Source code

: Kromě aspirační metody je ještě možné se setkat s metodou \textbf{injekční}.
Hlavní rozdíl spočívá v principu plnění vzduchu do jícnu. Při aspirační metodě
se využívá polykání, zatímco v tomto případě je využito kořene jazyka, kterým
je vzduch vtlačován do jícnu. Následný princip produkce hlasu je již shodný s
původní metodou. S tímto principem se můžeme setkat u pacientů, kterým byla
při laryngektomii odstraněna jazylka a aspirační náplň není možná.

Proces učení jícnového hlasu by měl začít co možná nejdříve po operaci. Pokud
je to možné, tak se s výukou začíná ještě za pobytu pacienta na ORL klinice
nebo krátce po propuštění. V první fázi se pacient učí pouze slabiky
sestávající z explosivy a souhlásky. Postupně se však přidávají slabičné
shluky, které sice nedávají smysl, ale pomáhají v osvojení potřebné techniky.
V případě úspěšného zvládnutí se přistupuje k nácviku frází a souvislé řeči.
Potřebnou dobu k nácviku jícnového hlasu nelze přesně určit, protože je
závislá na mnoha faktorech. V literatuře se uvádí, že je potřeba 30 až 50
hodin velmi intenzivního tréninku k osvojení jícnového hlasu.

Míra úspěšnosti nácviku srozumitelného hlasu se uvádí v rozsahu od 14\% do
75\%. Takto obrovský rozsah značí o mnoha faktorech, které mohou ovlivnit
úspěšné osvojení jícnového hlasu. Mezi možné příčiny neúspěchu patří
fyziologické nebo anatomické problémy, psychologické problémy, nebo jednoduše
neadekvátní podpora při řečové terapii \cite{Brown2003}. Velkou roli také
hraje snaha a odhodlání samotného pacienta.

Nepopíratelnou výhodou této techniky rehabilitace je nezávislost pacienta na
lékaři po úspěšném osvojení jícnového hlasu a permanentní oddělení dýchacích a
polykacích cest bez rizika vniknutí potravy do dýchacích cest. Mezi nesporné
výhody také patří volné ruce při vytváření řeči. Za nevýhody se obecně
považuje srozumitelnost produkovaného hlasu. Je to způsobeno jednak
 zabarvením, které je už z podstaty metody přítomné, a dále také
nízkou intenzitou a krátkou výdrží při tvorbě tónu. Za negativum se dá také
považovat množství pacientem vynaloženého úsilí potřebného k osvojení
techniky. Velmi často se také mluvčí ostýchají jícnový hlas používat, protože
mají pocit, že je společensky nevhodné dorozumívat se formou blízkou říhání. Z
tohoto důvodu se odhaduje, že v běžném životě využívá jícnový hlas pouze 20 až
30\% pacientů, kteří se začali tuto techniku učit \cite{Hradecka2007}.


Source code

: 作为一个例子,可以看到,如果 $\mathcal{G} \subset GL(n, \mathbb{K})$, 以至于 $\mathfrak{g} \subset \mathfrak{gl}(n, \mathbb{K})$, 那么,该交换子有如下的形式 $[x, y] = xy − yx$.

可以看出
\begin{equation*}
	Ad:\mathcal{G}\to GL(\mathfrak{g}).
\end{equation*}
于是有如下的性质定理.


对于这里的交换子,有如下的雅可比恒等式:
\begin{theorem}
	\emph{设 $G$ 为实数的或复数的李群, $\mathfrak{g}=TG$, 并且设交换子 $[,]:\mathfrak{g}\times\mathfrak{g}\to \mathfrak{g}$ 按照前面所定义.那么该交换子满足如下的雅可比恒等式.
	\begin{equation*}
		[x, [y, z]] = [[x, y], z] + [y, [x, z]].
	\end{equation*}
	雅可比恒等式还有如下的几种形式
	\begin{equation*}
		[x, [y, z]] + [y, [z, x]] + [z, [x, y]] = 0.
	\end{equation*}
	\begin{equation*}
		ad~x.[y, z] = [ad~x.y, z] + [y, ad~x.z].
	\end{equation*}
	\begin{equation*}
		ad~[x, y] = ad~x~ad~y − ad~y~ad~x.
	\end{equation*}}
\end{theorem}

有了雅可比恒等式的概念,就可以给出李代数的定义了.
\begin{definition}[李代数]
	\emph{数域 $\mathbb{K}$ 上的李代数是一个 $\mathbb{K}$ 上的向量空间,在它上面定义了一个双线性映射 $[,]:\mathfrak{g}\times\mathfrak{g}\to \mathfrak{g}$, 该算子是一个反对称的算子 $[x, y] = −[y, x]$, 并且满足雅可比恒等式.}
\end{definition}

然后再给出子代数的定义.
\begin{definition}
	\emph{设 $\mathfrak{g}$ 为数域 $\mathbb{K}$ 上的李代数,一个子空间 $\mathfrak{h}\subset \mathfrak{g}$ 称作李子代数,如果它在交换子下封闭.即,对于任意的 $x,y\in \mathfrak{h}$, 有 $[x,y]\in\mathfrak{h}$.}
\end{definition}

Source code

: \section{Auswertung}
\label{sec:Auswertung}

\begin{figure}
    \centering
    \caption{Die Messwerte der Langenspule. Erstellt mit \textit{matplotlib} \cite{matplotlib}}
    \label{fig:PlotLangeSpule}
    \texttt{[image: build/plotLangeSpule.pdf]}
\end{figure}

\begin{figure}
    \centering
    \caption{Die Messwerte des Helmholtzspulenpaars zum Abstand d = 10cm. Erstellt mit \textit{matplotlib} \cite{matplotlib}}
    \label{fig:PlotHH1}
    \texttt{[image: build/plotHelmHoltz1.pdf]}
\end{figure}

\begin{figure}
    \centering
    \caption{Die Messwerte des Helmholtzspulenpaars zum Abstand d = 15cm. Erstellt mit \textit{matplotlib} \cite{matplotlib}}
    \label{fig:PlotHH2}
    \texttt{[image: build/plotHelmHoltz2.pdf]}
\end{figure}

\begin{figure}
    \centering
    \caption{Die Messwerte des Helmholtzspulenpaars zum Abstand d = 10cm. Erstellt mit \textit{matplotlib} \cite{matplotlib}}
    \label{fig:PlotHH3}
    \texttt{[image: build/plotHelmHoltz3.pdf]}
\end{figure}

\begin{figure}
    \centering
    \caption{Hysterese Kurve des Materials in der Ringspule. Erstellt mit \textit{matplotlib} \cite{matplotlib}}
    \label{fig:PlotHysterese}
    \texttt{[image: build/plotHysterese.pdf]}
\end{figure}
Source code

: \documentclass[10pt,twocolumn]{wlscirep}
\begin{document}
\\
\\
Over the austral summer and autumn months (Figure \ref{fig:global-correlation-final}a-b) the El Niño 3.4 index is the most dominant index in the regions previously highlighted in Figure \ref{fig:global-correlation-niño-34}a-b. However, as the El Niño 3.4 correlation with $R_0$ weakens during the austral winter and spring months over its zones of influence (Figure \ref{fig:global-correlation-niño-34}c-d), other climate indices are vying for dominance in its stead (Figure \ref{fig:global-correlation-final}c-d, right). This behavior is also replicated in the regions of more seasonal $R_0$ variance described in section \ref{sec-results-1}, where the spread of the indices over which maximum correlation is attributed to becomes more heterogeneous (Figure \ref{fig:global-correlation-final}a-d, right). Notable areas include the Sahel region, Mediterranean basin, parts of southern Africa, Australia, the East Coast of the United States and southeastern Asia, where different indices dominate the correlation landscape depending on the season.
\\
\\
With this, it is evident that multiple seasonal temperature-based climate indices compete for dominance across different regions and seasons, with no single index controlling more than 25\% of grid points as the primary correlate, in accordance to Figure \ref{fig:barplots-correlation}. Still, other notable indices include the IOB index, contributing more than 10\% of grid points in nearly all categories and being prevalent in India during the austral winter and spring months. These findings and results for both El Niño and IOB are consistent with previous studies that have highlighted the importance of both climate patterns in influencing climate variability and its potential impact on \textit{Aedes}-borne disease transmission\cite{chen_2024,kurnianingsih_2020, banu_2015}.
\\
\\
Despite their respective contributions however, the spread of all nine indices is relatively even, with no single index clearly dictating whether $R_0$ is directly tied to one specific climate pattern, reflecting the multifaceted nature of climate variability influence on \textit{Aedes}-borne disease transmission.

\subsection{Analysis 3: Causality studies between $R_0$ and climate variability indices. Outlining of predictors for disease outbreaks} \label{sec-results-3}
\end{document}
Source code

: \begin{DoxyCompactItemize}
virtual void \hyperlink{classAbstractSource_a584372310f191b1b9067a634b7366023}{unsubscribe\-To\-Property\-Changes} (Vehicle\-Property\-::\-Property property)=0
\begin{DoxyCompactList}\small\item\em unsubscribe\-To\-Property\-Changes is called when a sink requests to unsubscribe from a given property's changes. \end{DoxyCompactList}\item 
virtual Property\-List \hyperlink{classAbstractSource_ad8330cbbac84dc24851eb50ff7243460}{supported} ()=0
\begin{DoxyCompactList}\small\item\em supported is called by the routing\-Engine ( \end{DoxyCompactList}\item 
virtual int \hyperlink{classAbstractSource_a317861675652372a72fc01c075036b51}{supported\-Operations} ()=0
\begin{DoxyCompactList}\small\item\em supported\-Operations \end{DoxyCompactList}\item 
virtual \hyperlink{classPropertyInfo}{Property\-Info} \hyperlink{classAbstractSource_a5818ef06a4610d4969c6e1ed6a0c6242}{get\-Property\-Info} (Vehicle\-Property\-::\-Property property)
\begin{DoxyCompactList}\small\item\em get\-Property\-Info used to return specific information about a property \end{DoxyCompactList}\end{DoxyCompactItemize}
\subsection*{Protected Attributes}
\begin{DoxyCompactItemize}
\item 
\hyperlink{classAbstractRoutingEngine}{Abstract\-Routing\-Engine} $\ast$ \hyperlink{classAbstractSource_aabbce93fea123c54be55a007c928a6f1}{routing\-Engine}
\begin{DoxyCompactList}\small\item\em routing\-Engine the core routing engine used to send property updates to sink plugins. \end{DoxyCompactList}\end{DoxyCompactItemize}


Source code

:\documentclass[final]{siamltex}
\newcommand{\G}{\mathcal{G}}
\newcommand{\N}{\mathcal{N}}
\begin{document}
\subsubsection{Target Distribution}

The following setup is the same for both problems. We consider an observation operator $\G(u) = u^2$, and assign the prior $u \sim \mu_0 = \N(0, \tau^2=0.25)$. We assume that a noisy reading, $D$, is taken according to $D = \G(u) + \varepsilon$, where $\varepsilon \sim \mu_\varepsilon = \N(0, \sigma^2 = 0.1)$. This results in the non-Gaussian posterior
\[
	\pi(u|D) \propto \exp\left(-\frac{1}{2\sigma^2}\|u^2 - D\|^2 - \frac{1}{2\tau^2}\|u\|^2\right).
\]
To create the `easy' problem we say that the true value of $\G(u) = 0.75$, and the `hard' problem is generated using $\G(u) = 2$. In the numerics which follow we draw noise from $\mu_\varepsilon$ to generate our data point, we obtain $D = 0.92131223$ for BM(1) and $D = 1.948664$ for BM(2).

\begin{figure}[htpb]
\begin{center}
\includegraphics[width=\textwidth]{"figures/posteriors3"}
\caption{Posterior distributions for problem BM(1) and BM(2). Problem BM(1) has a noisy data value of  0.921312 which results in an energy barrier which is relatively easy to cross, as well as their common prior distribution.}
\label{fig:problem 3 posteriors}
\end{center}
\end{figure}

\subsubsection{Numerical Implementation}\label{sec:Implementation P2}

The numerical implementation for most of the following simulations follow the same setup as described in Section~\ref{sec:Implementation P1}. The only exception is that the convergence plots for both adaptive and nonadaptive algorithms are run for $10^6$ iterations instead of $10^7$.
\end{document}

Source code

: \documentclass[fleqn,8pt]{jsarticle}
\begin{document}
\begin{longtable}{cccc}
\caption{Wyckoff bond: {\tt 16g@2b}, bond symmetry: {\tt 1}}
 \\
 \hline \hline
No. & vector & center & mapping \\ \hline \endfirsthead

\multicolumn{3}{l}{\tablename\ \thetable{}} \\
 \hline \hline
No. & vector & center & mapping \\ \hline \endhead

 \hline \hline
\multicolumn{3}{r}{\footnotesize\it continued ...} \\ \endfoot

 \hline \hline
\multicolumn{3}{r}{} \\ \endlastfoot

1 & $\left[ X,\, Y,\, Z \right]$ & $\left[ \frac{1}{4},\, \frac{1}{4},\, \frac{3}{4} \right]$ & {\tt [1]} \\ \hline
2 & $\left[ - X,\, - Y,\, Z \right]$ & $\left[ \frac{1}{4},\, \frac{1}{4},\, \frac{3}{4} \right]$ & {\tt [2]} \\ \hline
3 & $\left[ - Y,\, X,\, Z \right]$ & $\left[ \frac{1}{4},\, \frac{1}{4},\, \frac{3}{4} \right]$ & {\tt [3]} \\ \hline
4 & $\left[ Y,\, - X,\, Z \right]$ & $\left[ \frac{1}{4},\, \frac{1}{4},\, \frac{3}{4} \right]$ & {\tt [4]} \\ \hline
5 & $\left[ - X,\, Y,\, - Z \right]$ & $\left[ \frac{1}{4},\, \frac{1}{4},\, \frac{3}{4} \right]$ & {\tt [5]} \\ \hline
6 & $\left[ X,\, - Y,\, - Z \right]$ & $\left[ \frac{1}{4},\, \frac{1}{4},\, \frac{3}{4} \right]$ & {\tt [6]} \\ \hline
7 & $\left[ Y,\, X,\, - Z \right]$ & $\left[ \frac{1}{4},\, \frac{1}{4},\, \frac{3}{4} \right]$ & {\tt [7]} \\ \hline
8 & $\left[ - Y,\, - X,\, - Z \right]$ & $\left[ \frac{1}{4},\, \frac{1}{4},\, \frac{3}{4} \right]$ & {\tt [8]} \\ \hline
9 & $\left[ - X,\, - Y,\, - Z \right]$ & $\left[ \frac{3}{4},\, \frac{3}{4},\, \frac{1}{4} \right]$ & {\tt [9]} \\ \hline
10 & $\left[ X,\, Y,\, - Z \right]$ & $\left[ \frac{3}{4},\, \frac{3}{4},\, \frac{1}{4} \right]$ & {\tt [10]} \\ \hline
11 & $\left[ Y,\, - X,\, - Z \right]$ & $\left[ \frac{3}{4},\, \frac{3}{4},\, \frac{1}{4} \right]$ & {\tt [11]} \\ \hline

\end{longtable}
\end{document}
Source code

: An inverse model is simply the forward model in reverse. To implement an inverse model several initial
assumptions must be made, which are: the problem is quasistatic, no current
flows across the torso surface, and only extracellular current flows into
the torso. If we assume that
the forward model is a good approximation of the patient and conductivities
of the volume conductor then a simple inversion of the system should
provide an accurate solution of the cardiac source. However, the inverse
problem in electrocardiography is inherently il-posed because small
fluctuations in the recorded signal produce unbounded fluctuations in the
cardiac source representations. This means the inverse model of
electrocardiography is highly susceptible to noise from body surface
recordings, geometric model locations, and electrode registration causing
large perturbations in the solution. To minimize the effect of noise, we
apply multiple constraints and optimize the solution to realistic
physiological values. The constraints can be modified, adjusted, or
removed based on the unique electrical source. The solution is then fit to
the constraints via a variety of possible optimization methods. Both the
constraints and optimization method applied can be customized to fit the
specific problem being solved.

Exercise aim: Wherever the word "used" appears in the entries above, copy that line.

Solution to this task:
\begin{DoxyCompactList}\small\item\em get\-Property\-Info used to return specific information about a property \end{DoxyCompactList}\end{DoxyCompactItemize}
\begin{DoxyCompactList}\small\item\em routing\-Engine the core routing engine used to send property updates to sink plugins. \end{DoxyCompactList}\end{DoxyCompactItemize}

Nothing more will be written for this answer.